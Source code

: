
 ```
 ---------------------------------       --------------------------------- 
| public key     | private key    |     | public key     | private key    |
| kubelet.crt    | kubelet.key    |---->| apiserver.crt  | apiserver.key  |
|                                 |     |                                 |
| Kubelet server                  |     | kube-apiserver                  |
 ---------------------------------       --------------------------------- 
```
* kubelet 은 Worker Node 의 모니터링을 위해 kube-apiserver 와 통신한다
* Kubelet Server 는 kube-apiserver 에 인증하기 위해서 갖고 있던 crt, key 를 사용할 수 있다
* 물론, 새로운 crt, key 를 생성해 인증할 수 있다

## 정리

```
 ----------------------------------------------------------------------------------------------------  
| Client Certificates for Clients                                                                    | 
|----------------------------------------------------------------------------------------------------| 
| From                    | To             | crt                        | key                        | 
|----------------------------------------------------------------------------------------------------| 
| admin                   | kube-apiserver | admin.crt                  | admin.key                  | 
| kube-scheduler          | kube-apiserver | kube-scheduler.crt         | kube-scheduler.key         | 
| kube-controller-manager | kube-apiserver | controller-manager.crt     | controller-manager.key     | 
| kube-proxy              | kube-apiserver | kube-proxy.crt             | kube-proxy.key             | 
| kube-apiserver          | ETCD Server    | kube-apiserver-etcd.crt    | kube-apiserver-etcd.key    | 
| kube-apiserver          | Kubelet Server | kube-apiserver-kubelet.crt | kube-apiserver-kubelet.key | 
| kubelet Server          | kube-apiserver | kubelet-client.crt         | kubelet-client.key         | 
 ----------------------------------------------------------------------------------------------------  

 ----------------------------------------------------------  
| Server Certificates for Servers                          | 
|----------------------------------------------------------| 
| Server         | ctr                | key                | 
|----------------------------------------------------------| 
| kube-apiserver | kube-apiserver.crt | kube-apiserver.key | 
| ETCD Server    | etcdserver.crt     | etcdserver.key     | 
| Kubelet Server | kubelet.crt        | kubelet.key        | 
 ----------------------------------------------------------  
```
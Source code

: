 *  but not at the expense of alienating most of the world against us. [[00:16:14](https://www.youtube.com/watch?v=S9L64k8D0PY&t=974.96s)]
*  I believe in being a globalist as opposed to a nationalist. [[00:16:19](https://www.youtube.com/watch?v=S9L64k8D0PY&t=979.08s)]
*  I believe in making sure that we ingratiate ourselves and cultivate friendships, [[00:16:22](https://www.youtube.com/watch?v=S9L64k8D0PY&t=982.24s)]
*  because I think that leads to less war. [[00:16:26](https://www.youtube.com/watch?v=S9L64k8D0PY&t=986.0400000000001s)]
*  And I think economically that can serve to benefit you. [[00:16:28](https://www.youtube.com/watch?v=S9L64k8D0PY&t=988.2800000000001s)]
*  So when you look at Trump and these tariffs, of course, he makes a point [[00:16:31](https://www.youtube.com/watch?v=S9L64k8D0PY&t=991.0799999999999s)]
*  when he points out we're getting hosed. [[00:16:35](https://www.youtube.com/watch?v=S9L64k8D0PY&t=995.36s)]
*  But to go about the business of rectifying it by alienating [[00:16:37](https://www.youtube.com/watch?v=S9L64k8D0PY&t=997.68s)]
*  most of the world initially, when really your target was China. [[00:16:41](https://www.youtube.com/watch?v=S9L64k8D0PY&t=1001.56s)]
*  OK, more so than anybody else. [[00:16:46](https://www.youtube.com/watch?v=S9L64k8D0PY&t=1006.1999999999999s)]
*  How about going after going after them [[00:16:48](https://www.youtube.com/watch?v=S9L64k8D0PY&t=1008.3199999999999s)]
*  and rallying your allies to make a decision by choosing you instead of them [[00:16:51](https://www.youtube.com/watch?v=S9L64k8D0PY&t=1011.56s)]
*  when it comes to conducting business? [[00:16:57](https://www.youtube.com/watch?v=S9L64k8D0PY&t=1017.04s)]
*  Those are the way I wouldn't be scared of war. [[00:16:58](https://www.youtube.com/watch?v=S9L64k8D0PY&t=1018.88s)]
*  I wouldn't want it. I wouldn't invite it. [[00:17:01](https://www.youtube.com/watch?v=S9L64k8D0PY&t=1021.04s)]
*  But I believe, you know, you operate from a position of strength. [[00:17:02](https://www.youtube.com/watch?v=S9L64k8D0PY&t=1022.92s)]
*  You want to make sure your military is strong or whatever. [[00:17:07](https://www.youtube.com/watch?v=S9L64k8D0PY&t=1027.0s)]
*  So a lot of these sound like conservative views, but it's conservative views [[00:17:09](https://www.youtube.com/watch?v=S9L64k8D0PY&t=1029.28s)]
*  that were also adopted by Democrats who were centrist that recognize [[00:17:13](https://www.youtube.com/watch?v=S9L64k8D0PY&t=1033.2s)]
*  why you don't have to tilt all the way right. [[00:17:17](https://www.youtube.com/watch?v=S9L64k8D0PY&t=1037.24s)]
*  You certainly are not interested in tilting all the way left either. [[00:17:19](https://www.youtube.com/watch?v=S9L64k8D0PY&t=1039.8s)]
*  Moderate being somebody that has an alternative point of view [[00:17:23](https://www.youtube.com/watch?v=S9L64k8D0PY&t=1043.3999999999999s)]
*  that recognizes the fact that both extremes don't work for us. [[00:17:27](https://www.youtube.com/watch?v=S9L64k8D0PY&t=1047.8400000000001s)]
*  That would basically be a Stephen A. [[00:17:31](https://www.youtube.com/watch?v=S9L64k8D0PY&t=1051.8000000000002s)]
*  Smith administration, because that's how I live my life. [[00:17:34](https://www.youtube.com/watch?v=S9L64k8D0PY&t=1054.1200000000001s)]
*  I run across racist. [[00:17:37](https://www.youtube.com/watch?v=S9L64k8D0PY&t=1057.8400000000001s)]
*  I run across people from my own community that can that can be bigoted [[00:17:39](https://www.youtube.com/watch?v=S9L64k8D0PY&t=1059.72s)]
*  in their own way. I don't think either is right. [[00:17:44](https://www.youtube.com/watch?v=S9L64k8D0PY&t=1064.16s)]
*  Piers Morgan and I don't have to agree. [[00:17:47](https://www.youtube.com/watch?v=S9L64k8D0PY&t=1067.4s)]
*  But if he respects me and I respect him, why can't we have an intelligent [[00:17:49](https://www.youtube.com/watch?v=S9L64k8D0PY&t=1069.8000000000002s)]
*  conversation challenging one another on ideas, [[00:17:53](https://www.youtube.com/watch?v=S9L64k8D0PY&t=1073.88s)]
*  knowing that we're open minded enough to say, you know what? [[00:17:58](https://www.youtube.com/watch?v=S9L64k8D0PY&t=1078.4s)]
════
What the task requires: Return the material in full, exactly as shown.

Response to this exercise:
Source code

:
 ```
 ---------------------------------       --------------------------------- 
| public key     | private key    |     | public key     | private key    |
| kubelet.crt    | kubelet.key    |---->| apiserver.crt  | apiserver.key  |
|                                 |     |                                 |
| Kubelet server                  |     | kube-apiserver                  |
 ---------------------------------       --------------------------------- 
```
* kubelet 은 Worker Node 의 모니터링을 위해 kube-apiserver 와 통신한다
* Kubelet Server 는 kube-apiserver 에 인증하기 위해서 갖고 있던 crt, key 를 사용할 수 있다
* 물론, 새로운 crt, key 를 생성해 인증할 수 있다

## 정리

```
 ----------------------------------------------------------------------------------------------------  
| Client Certificates for Clients                                                                    | 
|----------------------------------------------------------------------------------------------------| 
| From                    | To             | crt                        | key                        | 
|----------------------------------------------------------------------------------------------------| 
| admin                   | kube-apiserver | admin.crt                  | admin.key                  | 
| kube-scheduler          | kube-apiserver | kube-scheduler.crt         | kube-scheduler.key         | 
| kube-controller-manager | kube-apiserver | controller-manager.crt     | controller-manager.key     | 
| kube-proxy              | kube-apiserver | kube-proxy.crt             | kube-proxy.key             | 
| kube-apiserver          | ETCD Server    | kube-apiserver-etcd.crt    | kube-apiserver-etcd.key    | 
| kube-apiserver          | Kubelet Server | kube-apiserver-kubelet.crt | kube-apiserver-kubelet.key | 
| kubelet Server          | kube-apiserver | kubelet-client.crt         | kubelet-client.key         | 
 ----------------------------------------------------------------------------------------------------  

 ----------------------------------------------------------  
| Server Certificates for Servers                          | 
|----------------------------------------------------------| 
| Server         | ctr                | key                | 
|----------------------------------------------------------| 
| kube-apiserver | kube-apiserver.crt | kube-apiserver.key | 
| ETCD Server    | etcdserver.crt     | etcdserver.key     | 
| Kubelet Server | kubelet.crt        | kubelet.key        | 
 ----------------------------------------------------------  
```
Source code

: *  but not at the expense of alienating most of the world against us. [[00:16:14](https://www.youtube.com/watch?v=S9L64k8D0PY&t=974.96s)]
*  I believe in being a globalist as opposed to a nationalist. [[00:16:19](https://www.youtube.com/watch?v=S9L64k8D0PY&t=979.08s)]
*  I believe in making sure that we ingratiate ourselves and cultivate friendships, [[00:16:22](https://www.youtube.com/watch?v=S9L64k8D0PY&t=982.24s)]
*  because I think that leads to less war. [[00:16:26](https://www.youtube.com/watch?v=S9L64k8D0PY&t=986.0400000000001s)]
*  And I think economically that can serve to benefit you. [[00:16:28](https://www.youtube.com/watch?v=S9L64k8D0PY&t=988.2800000000001s)]
*  So when you look at Trump and these tariffs, of course, he makes a point [[00:16:31](https://www.youtube.com/watch?v=S9L64k8D0PY&t=991.0799999999999s)]
*  when he points out we're getting hosed. [[00:16:35](https://www.youtube.com/watch?v=S9L64k8D0PY&t=995.36s)]
*  But to go about the business of rectifying it by alienating [[00:16:37](https://www.youtube.com/watch?v=S9L64k8D0PY&t=997.68s)]
*  most of the world initially, when really your target was China. [[00:16:41](https://www.youtube.com/watch?v=S9L64k8D0PY&t=1001.56s)]
*  OK, more so than anybody else. [[00:16:46](https://www.youtube.com/watch?v=S9L64k8D0PY&t=1006.1999999999999s)]
*  How about going after going after them [[00:16:48](https://www.youtube.com/watch?v=S9L64k8D0PY&t=1008.3199999999999s)]
*  and rallying your allies to make a decision by choosing you instead of them [[00:16:51](https://www.youtube.com/watch?v=S9L64k8D0PY&t=1011.56s)]
*  when it comes to conducting business? [[00:16:57](https://www.youtube.com/watch?v=S9L64k8D0PY&t=1017.04s)]
*  Those are the way I wouldn't be scared of war. [[00:16:58](https://www.youtube.com/watch?v=S9L64k8D0PY&t=1018.88s)]
*  I wouldn't want it. I wouldn't invite it. [[00:17:01](https://www.youtube.com/watch?v=S9L64k8D0PY&t=1021.04s)]
*  But I believe, you know, you operate from a position of strength. [[00:17:02](https://www.youtube.com/watch?v=S9L64k8D0PY&t=1022.92s)]
*  You want to make sure your military is strong or whatever. [[00:17:07](https://www.youtube.com/watch?v=S9L64k8D0PY&t=1027.0s)]
*  So a lot of these sound like conservative views, but it's conservative views [[00:17:09](https://www.youtube.com/watch?v=S9L64k8D0PY&t=1029.28s)]
*  that were also adopted by Democrats who were centrist that recognize [[00:17:13](https://www.youtube.com/watch?v=S9L64k8D0PY&t=1033.2s)]
*  why you don't have to tilt all the way right. [[00:17:17](https://www.youtube.com/watch?v=S9L64k8D0PY&t=1037.24s)]
*  You certainly are not interested in tilting all the way left either. [[00:17:19](https://www.youtube.com/watch?v=S9L64k8D0PY&t=1039.8s)]
*  Moderate being somebody that has an alternative point of view [[00:17:23](https://www.youtube.com/watch?v=S9L64k8D0PY&t=1043.3999999999999s)]
*  that recognizes the fact that both extremes don't work for us. [[00:17:27](https://www.youtube.com/watch?v=S9L64k8D0PY&t=1047.8400000000001s)]
*  That would basically be a Stephen A. [[00:17:31](https://www.youtube.com/watch?v=S9L64k8D0PY&t=1051.8000000000002s)]
*  Smith administration, because that's how I live my life. [[00:17:34](https://www.youtube.com/watch?v=S9L64k8D0PY&t=1054.1200000000001s)]
*  I run across racist. [[00:17:37](https://www.youtube.com/watch?v=S9L64k8D0PY&t=1057.8400000000001s)]
*  I run across people from my own community that can that can be bigoted [[00:17:39](https://www.youtube.com/watch?v=S9L64k8D0PY&t=1059.72s)]
*  in their own way. I don't think either is right. [[00:17:44](https://www.youtube.com/watch?v=S9L64k8D0PY&t=1064.16s)]
*  Piers Morgan and I don't have to agree. [[00:17:47](https://www.youtube.com/watch?v=S9L64k8D0PY&t=1067.4s)]
*  But if he respects me and I respect him, why can't we have an intelligent [[00:17:49](https://www.youtube.com/watch?v=S9L64k8D0PY&t=1069.8000000000002s)]
*  conversation challenging one another on ideas, [[00:17:53](https://www.youtube.com/watch?v=S9L64k8D0PY&t=1073.88s)]
*  knowing that we're open minded enough to say, you know what? [[00:17:58](https://www.youtube.com/watch?v=S9L64k8D0PY&t=1078.4s)]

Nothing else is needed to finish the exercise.